The Megas is a five-issue mini-series from Virgin Comics and film director Jonathan Mostow.

== Credits ==

The Megas was created by Jonathan Mostow, and is written by John Harrison, with art by Peter Rubin and color by S. Periaswamy. The story is by Mostow and Harrison.

== Plot ==

The Megas explores an alternative history scenario in which the founding fathers of the United States established another aristocracy rather than a democracy. The eponymous Megas are the elite members of the American Royalty, a benevolent but dictatorial ruling class. Now, in the 21st Century, the Megas have ruled America for over 200 years. Mostow described the story for Variety:

The story "revolves around Detective Jack Madison and his race-against-the-clock investigation to uncover secrets behind the mysterious sex-fueled suicide of a Prince in The Megas royal family.

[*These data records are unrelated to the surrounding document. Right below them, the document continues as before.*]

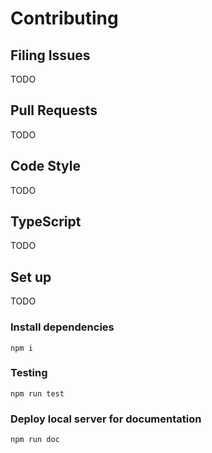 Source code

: # Contributing

## Filing Issues

TODO

## Pull Requests

TODO

## Code Style

TODO

## TypeScript

TODO

## Set up

TODO

### Install dependencies

    npm i

### Testing

    npm run test

### Deploy local server for documentation

    npm run doc
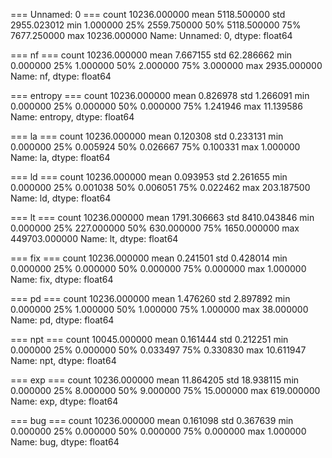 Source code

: 
=== Unnamed: 0 ===
count    10236.000000
mean      5118.500000
std       2955.023012
min          1.000000
25%       2559.750000
50%       5118.500000
75%       7677.250000
max      10236.000000
Name: Unnamed: 0, dtype: float64

=== nf ===
count    10236.000000
mean         7.667155
std         62.286662
min          0.000000
25%          1.000000
50%          2.000000
75%          3.000000
max       2935.000000
Name: nf, dtype: float64

=== entropy ===
count    10236.000000
mean         0.826978
std          1.266091
min          0.000000
25%          0.000000
50%          0.000000
75%          1.241946
max         11.139586
Name: entropy, dtype: float64

=== la ===
count    10236.000000
mean         0.120308
std          0.233131
min          0.000000
25%          0.005924
50%          0.026667
75%          0.100331
max          1.000000
Name: la, dtype: float64

=== ld ===
count    10236.000000
mean         0.093953
std          2.261655
min          0.000000
25%          0.001038
50%          0.006051
75%          0.022462
max        203.187500
Name: ld, dtype: float64

=== lt ===
count     10236.000000
mean       1791.306663
std        8410.043846
min           0.000000
25%         227.000000
50%         630.000000
75%        1650.000000
max      449703.000000
Name: lt, dtype: float64

=== fix ===
count    10236.000000
mean         0.241501
std          0.428014
min          0.000000
25%          0.000000
50%          0.000000
75%          0.000000
max          1.000000
Name: fix, dtype: float64

=== pd ===
count    10236.000000
mean         1.476260
std          2.897892
min          0.000000
25%          1.000000
50%          1.000000
75%          1.000000
max         38.000000
Name: pd, dtype: float64

=== npt ===
count    10045.000000
mean         0.161444
std          0.212251
min          0.000000
25%          0.000000
50%          0.033497
75%          0.330830
max         10.611947
Name: npt, dtype: float64

=== exp ===
count    10236.000000
mean        11.864205
std         18.938115
min          0.000000
25%          8.000000
50%          9.000000
75%         15.000000
max        619.000000
Name: exp, dtype: float64

=== bug ===
count    10236.000000
mean         0.161098
std          0.367639
min          0.000000
25%          0.000000
50%          0.000000
75%          0.000000
max          1.000000
Name: bug, dtype: float64
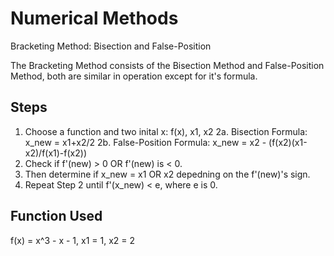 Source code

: # Numerical Methods 

Bracketing Method: Bisection and False-Position

The Bracketing Method consists of the Bisection Method and False-Position Method, both are similar in operation except for it's formula. 

## Steps
1. Choose a function and two inital x: f(x), x1, x2
2a. Bisection Formula: x_new = x1+x2/2
2b. False-Position Formula: x_new = x2 - (f(x2)(x1-x2)/f(x1)-f(x2)) 
3. Check if f'(new) > 0 OR f'(new) is < 0. 
4. Then determine if x_new = x1 OR x2 depedning on the f'(new)'s sign. 
5. Repeat Step 2 until f'(x_new) < e, where e is 0. 

## Function Used 
f(x) = x^3 - x - 1, 
x1 = 1, 
x2 = 2 
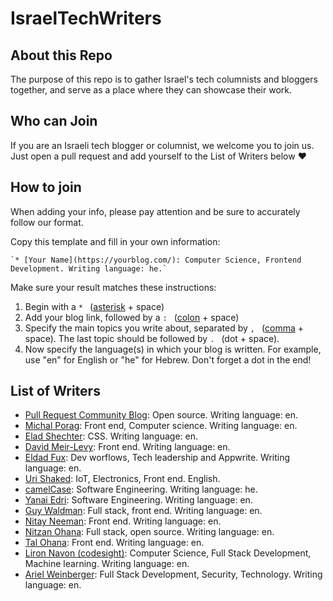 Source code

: # IsraelTechWriters

## About this Repo
The purpose of this repo is to gather Israel's tech columnists and bloggers together, and serve as a place where they can showcase their work.

## Who can Join
If you are an Israeli tech blogger or columnist, we welcome you to join us. Just open a pull request and add yourself to the List of Writers below ❤️

## How to join
When adding your info, please pay attention and be sure to accurately follow our format.
<p>Copy this template and fill in your own information:

    `* [Your Name](https://yourblog.com/): Computer Science, Frontend Development. Writing language: he.`

Make sure your result matches these instructions:

1. Begin with a `* ` ([asterisk](https://en.wikipedia.org/wiki/Asterisk) + space)
2. Add your blog link, followed by a `: ` ([colon](https://en.wikipedia.org/wiki/Colon) + space)
3. Specify the main topics you write about, separated by `, ` ([comma](https://en.wikipedia.org/wiki/Comma) + space). The last topic should be followed by `. ` (dot + space).
4. Now specify the language(s) in which your blog is written. For example, use "en" for English or "he" for Hebrew. Don't forget a dot in the end!

## List of Writers

* [Pull Request Community Blog](https://pullrequestcommunityisrael.medium.com/): Open source. Writing language: en.
* [Michal Porag](https://michal-porag.medium.com/): Front end, Computer science. Writing language: en.
* [Elad Shechter](https://elad.medium.com/): CSS. Writing language: en.
* [David Meir-Levy](https://www.davidlevy.co.il): Front end. Writing language: en.
* [Eldad Fux](https://eldadfux.medium.com/): Dev worflows, Tech leadership and Appwrite. Writing language: en.
* [Uri Shaked](https://urish.org): IoT, Electronics, Front end. English.
* [camelCase](https://www.camelCase.blog): Software Engineering. Writing language: he.
* [Yanai Edri](https://yedri.medium.com/): Software Engineering. Writing language: en.
* [Guy Waldman](https://guywaldman.dev/): Full stack, front end. Writing language: en.
* [Nitay Neeman](https://nitayneeman.com): Front end. Writing language: en.
* [Nitzan Ohana](https://blog.nitzano.com): Full stack, open source. Writing language: en.
* [Tal Ohana](https://talohana.com): Front end. Writing language: en.
* [Liron Navon (codesight)](https://codesight.medium.com/): Computer Science, Full Stack Development, Machine learning. Writing language: en.
* [Ariel Weinberger](https://arielweinberger.medium.com/): Full Stack Development, Security, Technology. Writing language: en.
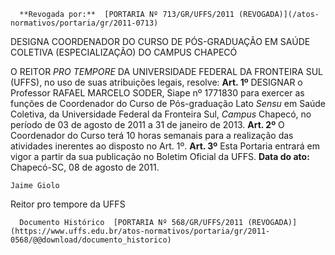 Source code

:       **Revogada por:**  [PORTARIA Nº 713/GR/UFFS/2011 (REVOGADA)](/atos-normativos/portaria/gr/2011-0713) 

   DESIGNA COORDENADOR DO CURSO DE PÓS-GRADUAÇÃO EM SAÚDE COLETIVA (ESPECIALIZAÇÃO) DO CAMPUS CHAPECÓ  

 O REITOR *PRO TEMPORE*  DA UNIVERSIDADE FEDERAL DA FRONTEIRA SUL (UFFS), no uso de suas atribuições legais, resolve:   **Art. 1º**  DESIGNAR o Professor RAFAEL MARCELO SODER, Siape nº 1771830 para exercer as funções de Coordenador do Curso de Pós-graduação Lato *Sensu*  em Saúde Coletiva, da Universidade Federal da Fronteira Sul, *Campus*  Chapecó, no período de 03 de agosto de 2011 a 31 de janeiro de 2013.   **Art. 2º**  O Coordenador do Curso terá 10 horas semanais para a realização das atividades inerentes ao disposto no Art. 1º.   **Art. 3º**  Esta Portaria entrará em vigor a partir da sua publicação no Boletim Oficial da UFFS.        **Data do ato:** Chapecó-SC, 08 de agosto de 2011.   
 

    Jaime Giolo   
 Reitor pro tempore da UFFS 

      Documento Histórico  [PORTARIA Nº 568/GR/UFFS/2011 (REVOGADA)](https://www.uffs.edu.br/atos-normativos/portaria/gr/2011-0568/@@download/documento_historico)     
       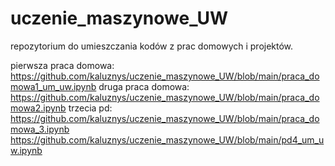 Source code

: # uczenie_maszynowe_UW
repozytorium do umieszczania kodów z prac domowych i projektów.

pierwsza praca domowa:
https://github.com/kaluznys/uczenie_maszynowe_UW/blob/main/praca_domowa1_um_uw.ipynb
druga praca domowa:
https://github.com/kaluznys/uczenie_maszynowe_UW/blob/main/praca_domowa2.ipynb
trzecia pd:
https://github.com/kaluznys/uczenie_maszynowe_UW/blob/main/praca_domowa_3.ipynb
https://github.com/kaluznys/uczenie_maszynowe_UW/blob/main/pd4_um_uw.ipynb

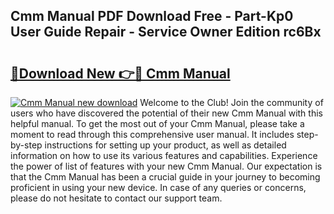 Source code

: ## Cmm Manual PDF Download Free - Part-Kp0 User Guide Repair - Service Owner Edition rc6Bx

# <h2><a href="http://bc24744.oget.top/?id=Cmm+Manual">🔗Download New 👉🔴 Cmm Manual</a></h2>

[![Cmm Manual new download](https://i.imgur.com/5g1atiW.png)](http://bc24744.oget.top/?id=Cmm+Manual)
Welcome to the Club! Join the community of users who have discovered the potential of their new Cmm Manual with this helpful manual. To get the most out of your Cmm Manual, please take a moment to read through this comprehensive user manual. It includes step-by-step instructions for setting up your product, as well as detailed information on how to use its various features and capabilities. Experience the power of list of features with your new Cmm Manual. Our expectation is that the Cmm Manual has been a crucial guide in your journey to becoming proficient in using your new device. In case of any queries or concerns, please do not hesitate to contact our support team.

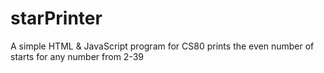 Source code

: # starPrinter
A simple HTML &amp; JavaScript program for CS80
prints the even number of starts for any number from 2-39
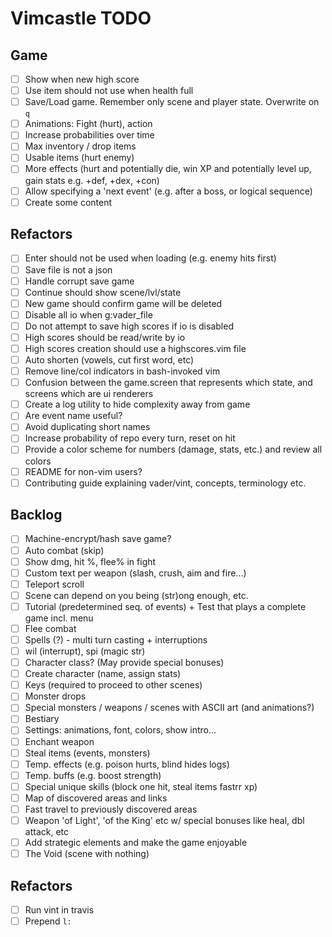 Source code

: # Vimcastle TODO

## Game

* [ ] Show when new high score
* [ ] Use item should not use when health full
* [ ] Save/Load game. Remember only scene and player state. Overwrite on `q`
* [ ] Animations: Fight (hurt), action
* [ ] Increase probabilities over time
* [ ] Max inventory / drop items
* [ ] Usable items (hurt enemy)
* [ ] More effects (hurt and potentially die, win XP and potentially level up, gain stats e.g. +def, +dex, +con)
* [ ] Allow specifying a 'next event' (e.g. after a boss, or logical sequence)
* [ ] Create some content

## Refactors

* [ ] Enter should not be used when loading (e.g. enemy hits first)
* [ ] Save file is not a json
* [ ] Handle corrupt save game
* [ ] Continue should show scene/lvl/state
* [ ] New game should confirm game will be deleted
* [ ] Disable all io when g:vader_file
* [ ] Do not attempt to save high scores if io is disabled
* [ ] High scores should be read/write by io
* [ ] High scores creation should use a highscores.vim file
* [ ] Auto shorten (vowels, cut first word, etc)
* [ ] Remove line/col indicators in bash-invoked vim
* [ ] Confusion between the game.screen that represents which state, and screens which are ui renderers
* [ ] Create a log utility to hide complexity away from game
* [ ] Are event name useful?
* [ ] Avoid duplicating short names
* [ ] Increase probability of repo every turn, reset on hit
* [ ] Provide a color scheme for numbers (damage, stats, etc.) and review all colors
* [ ] README for non-vim users?
* [ ] Contributing guide explaining vader/vint, concepts, terminology etc.

## Backlog

* [ ] Machine-encrypt/hash save game?
* [ ] Auto combat (skip)
* [ ] Show dmg, hit %, flee% in fight
* [ ] Custom text per weapon (slash, crush, aim and fire...)
* [ ] Teleport scroll
* [ ] Scene can depend on you being (str)ong enough, etc.
* [ ] Tutorial (predetermined seq. of events) + Test that plays a complete game incl. menu
* [ ] Flee combat
* [ ] Spells (?) - multi turn casting + interruptions
* [ ] wil (interrupt), spi (magic str)
* [ ] Character class? (May provide special bonuses)
* [ ] Create character (name, assign stats)
* [ ] Keys (required to proceed to other scenes)
* [ ] Monster drops
* [ ] Special monsters / weapons / scenes with ASCII art (and animations?)
* [ ] Bestiary
* [ ] Settings: animations, font, colors, show intro...
* [ ] Enchant weapon
* [ ] Steal items (events, monsters)
* [ ] Temp. effects (e.g. poison hurts, blind hides logs)
* [ ] Temp. buffs (e.g. boost strength)
* [ ] Special unique skills (block one hit, steal items  fastrr xp)
* [ ] Map of discovered areas and links
* [ ] Fast travel to previously discovered areas
* [ ] Weapon 'of Light', 'of the King' etc w/ special bonuses like heal, dbl attack, etc
* [ ] Add strategic elements and make the game enjoyable
* [ ] The Void (scene with nothing)

## Refactors

* [ ] Run vint in travis
* [ ] Prepend `l:`
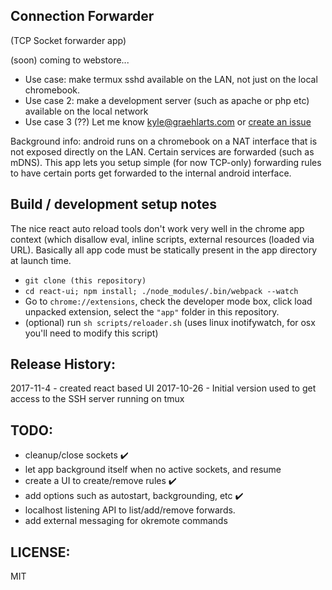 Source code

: ## Connection Forwarder
(TCP Socket forwarder app)

(soon) coming to webstore...

- Use case: make termux sshd available on the LAN, not just on the local chromebook.
- Use case 2: make a development server (such as apache or php etc) available on the local network
- Use case 3 (??) Let me know kyle@graehlarts.com or [create an issue](https://github.com/kzahel/connection-forwarder/issues)

Background info: android runs on a chromebook on a NAT interface that is not exposed directly on the LAN. Certain services are forwarded (such as mDNS). This app lets you setup simple (for now TCP-only) forwarding rules to have certain ports get forwarded to the internal android interface.

## Build / development setup notes

The nice react auto reload tools don't work very well in the chrome app context (which disallow eval, inline scripts, external resources (loaded via URL). Basically all app code must be statically present in the app directory at launch time.

- `git clone (this repository)`
- `cd react-ui; npm install; ./node_modules/.bin/webpack --watch`
- Go to `chrome://extensions`, check the developer mode box, click load unpacked extension, select the `"app"` folder in this repository.
- (optional) run `sh scripts/reloader.sh` (uses linux inotifywatch, for osx you'll need to modify this script)

## Release History:

2017-11-4 - created react based UI
2017-10-26 - Initial version used to get access to the SSH server running on tmux

## TODO:
- cleanup/close sockets ✔️
- let app background itself when no active sockets, and resume
- create a UI to create/remove rules ✔️
- add options such as autostart, backgrounding, etc ✔️
- localhost listening API to list/add/remove forwards.
- add external messaging for okremote commands

## LICENSE:
MIT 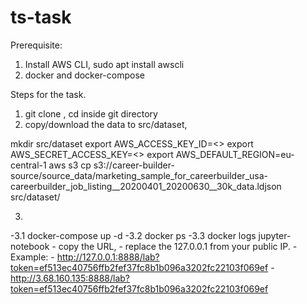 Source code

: # ts-task


Prerequisite: 
1. Install AWS CLI, 
sudo apt install awscli
2. docker and docker-compose

Steps for the task.
1. git clone , cd inside git directory
2. copy/download the data to src/dataset, 

mkdir src/dataset
export AWS_ACCESS_KEY_ID=<>
export AWS_SECRET_ACCESS_KEY=<>
export AWS_DEFAULT_REGION=eu-central-1
aws s3 cp s3://career-builder-source/source_data/marketing_sample_for_careerbuilder_usa-careerbuilder_job_listing__20200401_20200630__30k_data.ldjson src/dataset/

3. 
 -3.1 docker-compose up -d
 -3.2 docker ps
 -3.3 docker logs jupyter-notebook
    - copy the URL,
    - replace the 127.0.0.1 from your public IP.
    - Example:
    - http://127.0.0.1:8888/lab?token=ef513ec40756ffb2fef37fc8b1b096a3202fc22103f069ef
    - http://3.68.160.135:8888/lab?token=ef513ec40756ffb2fef37fc8b1b096a3202fc22103f069ef
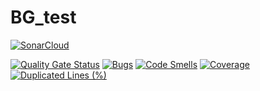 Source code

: # BG_test

[![SonarCloud](https://sonarcloud.io/images/project_badges/sonarcloud-white.svg)](https://sonarcloud.io/summary/new_code?id=BohdanLytvynov_BG_test)

[![Quality Gate Status](https://sonarcloud.io/api/project_badges/measure?project=BohdanLytvynov_BG_test&metric=alert_status)](https://sonarcloud.io/summary/new_code?id=BohdanLytvynov_BG_test) [![Bugs](https://sonarcloud.io/api/project_badges/measure?project=BohdanLytvynov_BG_test&metric=bugs)](https://sonarcloud.io/summary/new_code?id=BohdanLytvynov_BG_test) [![Code Smells](https://sonarcloud.io/api/project_badges/measure?project=BohdanLytvynov_BG_test&metric=code_smells)](https://sonarcloud.io/summary/new_code?id=BohdanLytvynov_BG_test) [![Coverage](https://sonarcloud.io/api/project_badges/measure?project=BohdanLytvynov_BG_test&metric=coverage)](https://sonarcloud.io/summary/new_code?id=BohdanLytvynov_BG_test) [![Duplicated Lines (%)](https://sonarcloud.io/api/project_badges/measure?project=BohdanLytvynov_BG_test&metric=duplicated_lines_density)](https://sonarcloud.io/summary/new_code?id=BohdanLytvynov_BG_test)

Meanwhile, the King is on his deathbed at The White Palace (yes, at 1600 Pennsylvania Avenue!), and society is bracing for the inevitable chaos that will surely ensue once he dies.

== Publication ==

The first issue debuted on February 27, 2008.

== Film adaptation ==
In 2008, a film adaptation was said to be in development with Mostow attached to direct, though the project was never produced.